- _The task_: Below are the records. Gather each line that holds "first".
++++ Data shown
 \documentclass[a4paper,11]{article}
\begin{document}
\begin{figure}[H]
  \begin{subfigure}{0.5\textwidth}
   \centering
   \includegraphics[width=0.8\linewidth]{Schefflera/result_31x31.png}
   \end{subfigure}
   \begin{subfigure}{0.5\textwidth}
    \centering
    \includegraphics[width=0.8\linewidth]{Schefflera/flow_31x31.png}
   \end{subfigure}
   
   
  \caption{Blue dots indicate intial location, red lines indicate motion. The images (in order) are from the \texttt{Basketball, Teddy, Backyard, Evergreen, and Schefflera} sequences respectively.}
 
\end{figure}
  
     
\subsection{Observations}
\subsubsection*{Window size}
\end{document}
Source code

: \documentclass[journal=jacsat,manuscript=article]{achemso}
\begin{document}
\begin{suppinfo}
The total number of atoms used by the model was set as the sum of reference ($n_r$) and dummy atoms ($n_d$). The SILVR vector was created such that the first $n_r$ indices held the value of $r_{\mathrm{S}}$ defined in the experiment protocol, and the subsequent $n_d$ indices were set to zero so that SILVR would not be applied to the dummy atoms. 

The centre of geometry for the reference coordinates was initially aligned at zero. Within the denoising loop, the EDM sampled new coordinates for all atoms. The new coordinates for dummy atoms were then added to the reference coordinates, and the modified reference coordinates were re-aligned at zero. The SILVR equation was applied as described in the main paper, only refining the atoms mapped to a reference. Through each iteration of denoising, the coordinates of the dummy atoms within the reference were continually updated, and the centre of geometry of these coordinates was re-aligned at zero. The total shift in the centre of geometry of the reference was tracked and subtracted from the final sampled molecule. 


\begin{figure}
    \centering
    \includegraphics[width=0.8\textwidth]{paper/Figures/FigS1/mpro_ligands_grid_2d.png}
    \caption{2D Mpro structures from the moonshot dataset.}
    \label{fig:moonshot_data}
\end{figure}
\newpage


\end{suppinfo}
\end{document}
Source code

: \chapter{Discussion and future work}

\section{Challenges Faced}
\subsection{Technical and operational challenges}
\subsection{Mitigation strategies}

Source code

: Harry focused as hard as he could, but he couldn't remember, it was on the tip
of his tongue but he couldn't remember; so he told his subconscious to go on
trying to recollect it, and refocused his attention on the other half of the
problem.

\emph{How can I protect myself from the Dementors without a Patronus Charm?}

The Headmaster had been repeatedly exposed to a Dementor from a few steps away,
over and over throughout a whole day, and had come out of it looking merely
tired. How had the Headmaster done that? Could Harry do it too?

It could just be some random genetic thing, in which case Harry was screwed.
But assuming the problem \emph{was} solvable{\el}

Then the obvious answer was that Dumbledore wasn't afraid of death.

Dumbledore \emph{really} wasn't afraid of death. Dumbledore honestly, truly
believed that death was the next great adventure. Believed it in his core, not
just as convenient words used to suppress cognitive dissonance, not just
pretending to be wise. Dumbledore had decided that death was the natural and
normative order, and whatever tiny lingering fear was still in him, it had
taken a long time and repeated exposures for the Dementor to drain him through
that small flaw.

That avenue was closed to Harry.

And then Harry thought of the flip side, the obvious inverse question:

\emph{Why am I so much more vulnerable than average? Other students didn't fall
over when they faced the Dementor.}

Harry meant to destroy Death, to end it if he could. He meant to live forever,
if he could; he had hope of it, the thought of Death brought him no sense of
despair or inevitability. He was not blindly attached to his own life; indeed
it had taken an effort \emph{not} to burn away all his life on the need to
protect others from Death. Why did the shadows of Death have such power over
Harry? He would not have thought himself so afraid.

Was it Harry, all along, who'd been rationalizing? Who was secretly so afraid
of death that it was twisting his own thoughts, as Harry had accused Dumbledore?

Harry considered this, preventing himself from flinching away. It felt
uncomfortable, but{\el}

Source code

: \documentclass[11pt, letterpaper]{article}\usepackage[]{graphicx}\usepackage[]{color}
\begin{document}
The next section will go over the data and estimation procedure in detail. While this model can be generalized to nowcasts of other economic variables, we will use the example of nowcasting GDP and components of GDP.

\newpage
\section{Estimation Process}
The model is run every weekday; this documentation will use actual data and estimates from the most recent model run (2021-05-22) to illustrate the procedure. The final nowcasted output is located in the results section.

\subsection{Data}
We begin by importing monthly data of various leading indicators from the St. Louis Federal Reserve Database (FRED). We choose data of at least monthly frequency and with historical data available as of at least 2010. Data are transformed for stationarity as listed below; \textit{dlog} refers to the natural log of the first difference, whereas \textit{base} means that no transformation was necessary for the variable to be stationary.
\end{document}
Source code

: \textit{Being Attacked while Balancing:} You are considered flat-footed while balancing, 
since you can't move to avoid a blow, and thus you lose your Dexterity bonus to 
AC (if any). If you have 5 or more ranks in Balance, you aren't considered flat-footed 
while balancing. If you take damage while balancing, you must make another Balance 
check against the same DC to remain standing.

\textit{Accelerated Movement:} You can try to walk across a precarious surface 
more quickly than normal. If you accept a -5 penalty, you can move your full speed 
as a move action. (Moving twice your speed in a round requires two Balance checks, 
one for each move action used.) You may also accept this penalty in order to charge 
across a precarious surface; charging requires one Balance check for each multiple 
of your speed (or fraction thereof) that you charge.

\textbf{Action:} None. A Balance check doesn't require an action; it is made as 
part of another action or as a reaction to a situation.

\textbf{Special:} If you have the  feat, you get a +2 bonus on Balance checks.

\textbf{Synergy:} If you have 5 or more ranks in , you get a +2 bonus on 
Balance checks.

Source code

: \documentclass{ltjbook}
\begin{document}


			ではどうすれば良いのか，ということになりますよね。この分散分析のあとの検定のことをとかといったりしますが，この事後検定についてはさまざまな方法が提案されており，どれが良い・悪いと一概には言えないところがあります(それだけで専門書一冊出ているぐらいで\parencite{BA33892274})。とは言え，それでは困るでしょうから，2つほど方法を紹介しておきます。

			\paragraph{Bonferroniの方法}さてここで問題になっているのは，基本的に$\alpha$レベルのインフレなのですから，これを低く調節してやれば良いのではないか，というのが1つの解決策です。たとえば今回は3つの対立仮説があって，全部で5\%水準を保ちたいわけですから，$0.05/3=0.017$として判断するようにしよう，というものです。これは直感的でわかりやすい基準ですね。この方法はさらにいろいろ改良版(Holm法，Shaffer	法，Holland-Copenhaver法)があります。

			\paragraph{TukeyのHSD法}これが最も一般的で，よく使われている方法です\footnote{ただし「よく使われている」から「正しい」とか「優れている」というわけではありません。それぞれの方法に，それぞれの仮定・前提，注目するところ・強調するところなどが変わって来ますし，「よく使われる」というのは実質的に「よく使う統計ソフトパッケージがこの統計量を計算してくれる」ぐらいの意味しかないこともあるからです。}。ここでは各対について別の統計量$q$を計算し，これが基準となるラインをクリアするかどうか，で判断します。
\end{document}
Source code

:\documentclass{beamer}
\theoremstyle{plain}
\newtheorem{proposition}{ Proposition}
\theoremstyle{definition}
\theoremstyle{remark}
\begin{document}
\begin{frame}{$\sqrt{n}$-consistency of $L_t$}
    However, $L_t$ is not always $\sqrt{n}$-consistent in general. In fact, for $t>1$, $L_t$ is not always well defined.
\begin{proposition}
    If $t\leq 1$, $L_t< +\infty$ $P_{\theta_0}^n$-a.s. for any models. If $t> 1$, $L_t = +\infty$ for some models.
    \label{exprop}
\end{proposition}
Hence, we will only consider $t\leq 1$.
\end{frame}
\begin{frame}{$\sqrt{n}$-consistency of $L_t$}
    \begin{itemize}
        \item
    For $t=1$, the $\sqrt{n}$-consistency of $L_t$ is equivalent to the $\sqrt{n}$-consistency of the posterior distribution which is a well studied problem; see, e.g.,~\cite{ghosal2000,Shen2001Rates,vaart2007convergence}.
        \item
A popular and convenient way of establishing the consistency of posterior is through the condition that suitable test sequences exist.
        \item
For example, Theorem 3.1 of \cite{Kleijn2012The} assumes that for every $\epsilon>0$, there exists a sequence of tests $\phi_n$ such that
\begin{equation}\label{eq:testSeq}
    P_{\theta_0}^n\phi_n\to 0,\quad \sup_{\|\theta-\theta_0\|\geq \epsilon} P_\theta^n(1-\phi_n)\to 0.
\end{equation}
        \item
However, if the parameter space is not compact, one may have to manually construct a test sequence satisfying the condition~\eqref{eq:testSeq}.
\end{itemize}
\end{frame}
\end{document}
++++++++
- _Solution_:
The total number of atoms used by the model was set as the sum of reference ($n_r$) and dummy atoms ($n_d$). The SILVR vector was created such that the first $n_r$ indices held the value of $r_{\mathrm{S}}$ defined in the experiment protocol, and the subsequent $n_d$ indices were set to zero so that SILVR would not be applied to the dummy atoms. 
We begin by importing monthly data of various leading indicators from the St. Louis Federal Reserve Database (FRED). We choose data of at least monthly frequency and with historical data available as of at least 2010. Data are transformed for stationarity as listed below; \textit{dlog} refers to the natural log of the first difference, whereas \textit{base} means that no transformation was necessary for the variable to be stationary.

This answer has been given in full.